Inflazione e carenza di chip possono frenare la corsa delle Big Tech?

Hancock e Older Notizia
Nicholas Hancock e David Older, immagini concesse (Carmignac)

L’inflazione e la scarsezza di chip possono mettere un freno alla cavalcata dei titoli tecnologici? È un quesito che si pongono molti investitori con l’avvio della stagione degli utili del terzo trimestre. Il post-COVID ha portato con sé una carenza di semiconduttori, che ha prodotto un’impennata del prezzo di queste componenti chiave per il settore tecnologico. E non solo: a complicare le cose sembra che il rischio normativo non sia mai stato così alto per le Big Tech statunitensi, con la maggior parte delle grandi piattaforme che si trova ad affrontare la pressione delle autorità statunitensi ed europee. Questi sono i temi approfonditi in un recente webinar di Carmignac, in cui due esperti della casa di gestione francese hanno cercato di capire quali società sono in grado di generare margini significativi e conseguire una crescita sostenibile facendo leva sulla propria capacità di guidare, promuovere e adattarsi al contesto in continuo cambiamento in cui operano.

SEMICONDUTTORI CERCASI

“La carenza di semiconduttori sta iniziando a creare una certa pressione sui costi delle aziende. Ci stiamo quindi concentrando sulle società che hanno sia il potere di determinare i prezzi che una forza del marchio sufficienti per trasferire questi costi ai consumatori, e che come tali non subiranno una compressione dei loro margini", ha spiegato Nicholas Hancock, analista TMT del gestore francese. Secondo l’esperto le società di pubblicità digitale, come Facebook e Snapchat, sono più colpite del previsto dalle modifiche alla regolamentazione sulla privacy, in quanto rendono più difficile raggiungere i consumatori con annunci personalizzati. "Mentre il 2021 volge al termine, gli investitori stanno naturalmente valutando quello che potrebbe essere il percorso di crescita normalizzata per le società che hanno beneficiato della pandemia. Abbiamo quindi iniziato a concentrarci in modo particolare sulle metriche legate all'engagement. Aziende come Netflix, per esempio, sono già riuscite a rassicurare gli investitori sulla loro capacità di sostenere la crescita".

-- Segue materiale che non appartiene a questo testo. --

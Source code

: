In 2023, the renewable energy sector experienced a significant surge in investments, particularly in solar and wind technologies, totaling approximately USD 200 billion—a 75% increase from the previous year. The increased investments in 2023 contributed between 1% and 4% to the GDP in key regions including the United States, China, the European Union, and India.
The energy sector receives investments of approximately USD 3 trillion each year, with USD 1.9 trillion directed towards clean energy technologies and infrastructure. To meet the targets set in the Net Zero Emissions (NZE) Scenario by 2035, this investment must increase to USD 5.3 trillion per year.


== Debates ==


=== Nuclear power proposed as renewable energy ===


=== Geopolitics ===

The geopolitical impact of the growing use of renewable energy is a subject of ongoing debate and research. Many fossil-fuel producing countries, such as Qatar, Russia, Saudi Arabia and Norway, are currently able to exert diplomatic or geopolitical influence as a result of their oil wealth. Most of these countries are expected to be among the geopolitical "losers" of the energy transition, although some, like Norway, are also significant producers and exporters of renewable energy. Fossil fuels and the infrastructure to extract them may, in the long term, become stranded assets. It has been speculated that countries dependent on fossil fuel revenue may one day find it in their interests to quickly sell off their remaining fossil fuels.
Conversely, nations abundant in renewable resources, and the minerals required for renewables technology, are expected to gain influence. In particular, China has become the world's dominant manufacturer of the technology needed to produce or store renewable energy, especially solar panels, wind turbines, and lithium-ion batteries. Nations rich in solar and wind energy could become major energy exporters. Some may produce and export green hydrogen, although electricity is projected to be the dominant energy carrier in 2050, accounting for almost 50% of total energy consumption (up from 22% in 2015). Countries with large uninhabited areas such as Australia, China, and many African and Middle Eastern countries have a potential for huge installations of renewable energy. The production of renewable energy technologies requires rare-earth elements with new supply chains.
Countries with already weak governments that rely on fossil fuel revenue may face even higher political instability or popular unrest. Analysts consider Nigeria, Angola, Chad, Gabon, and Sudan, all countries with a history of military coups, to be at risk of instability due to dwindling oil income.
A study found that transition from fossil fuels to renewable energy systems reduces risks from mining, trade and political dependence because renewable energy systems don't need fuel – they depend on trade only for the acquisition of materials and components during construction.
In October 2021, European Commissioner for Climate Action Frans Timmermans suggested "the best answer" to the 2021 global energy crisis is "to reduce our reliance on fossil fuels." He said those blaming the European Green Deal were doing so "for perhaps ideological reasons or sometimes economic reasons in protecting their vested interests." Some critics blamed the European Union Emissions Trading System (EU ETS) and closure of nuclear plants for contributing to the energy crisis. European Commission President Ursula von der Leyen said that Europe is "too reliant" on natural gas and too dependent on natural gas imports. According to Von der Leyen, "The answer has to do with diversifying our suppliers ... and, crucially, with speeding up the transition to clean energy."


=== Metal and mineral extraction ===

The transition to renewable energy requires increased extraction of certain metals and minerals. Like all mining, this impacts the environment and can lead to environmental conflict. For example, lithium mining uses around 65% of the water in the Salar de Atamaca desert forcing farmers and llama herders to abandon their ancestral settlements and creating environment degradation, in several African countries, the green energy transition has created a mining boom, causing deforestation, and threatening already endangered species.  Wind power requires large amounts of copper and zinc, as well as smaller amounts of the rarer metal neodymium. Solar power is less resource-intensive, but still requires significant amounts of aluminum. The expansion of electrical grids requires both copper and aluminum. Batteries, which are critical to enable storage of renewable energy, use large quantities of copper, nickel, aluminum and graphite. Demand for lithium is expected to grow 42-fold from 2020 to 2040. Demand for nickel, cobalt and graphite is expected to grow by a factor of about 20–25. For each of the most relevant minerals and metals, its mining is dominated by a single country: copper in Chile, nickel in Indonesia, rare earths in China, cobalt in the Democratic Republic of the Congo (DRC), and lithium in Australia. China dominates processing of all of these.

SU QUALI FATTORI CONCENTRARSI?

Inoltre nei prossimi mesi infatti i tassi di interesse potrebbero aumentare, alla luce delle preoccupazioni correlate all’inflazione e del potenziale cambiamento di rotta delle Banche centrali verso una politica più restrittiva in una fase di rallentamento della crescita. "In questo contesto dovrebbero essere favorite le società meno sensibili al ciclo economico e con un certo potere d’acquisto. Peraltro non sorprende che gran parte di queste società faccia parte del settore tecnologico", dice l'head of Equities David Older. "Con l’aumentare delle notizie sui cambiamenti regolamentari, la nostra missione è valutare il ruolo dei fondamentali al di là del ‘rumore’ di breve termine. Da questo punto di vista la situazione cinese può insegnarci molto", ha spiegato.

Il CASO CINESE

A completare il quadro le recenti strette normative di Pechino che hanno colpito oltre al settore dell’istruzione e del gioco d’azzardo anche quello tecnologico. Tramite queste azioni le autorità cinesi mirano a stabilire nuove linee guida antitrust, applicare norme più severe in ambito di protezione dei dati, promuovere il welfare sociale e migliorare la cybersecurity. Un cambiamento di politica che ha causato dello stress sul settore, con delle correzioni dei titoli tecnologici cinesi negli scorsi mesi. Ma sul lungo termine questo rischio secondo Older può addirittura giocare a loro favore: "Le nuove normative dovrebbero rappresentare un fattore di supporto perché offriranno agli investitori una maggiore visibilità sui business model e miglioreranno gli standard di corporate governance", ha spiegato.

"La pandemia ha accelerato le tendenze esistenti. Anche se lo shopping online, la formazione a distanza, la telemedicina non erano affatto una novità, il Covid ne ha sicuramente accresciuto la diffusione. Un esempio significativo è rappresentato dall’aumento dell’intenzione di investimento in IT da parte delle società non tech, desiderose di accelerare la transizione digitale. Questo fenomeno dovrebbe fornire una spinta di lungo termine favorevole alla performance dei titoli tecnologici”, ha concluso.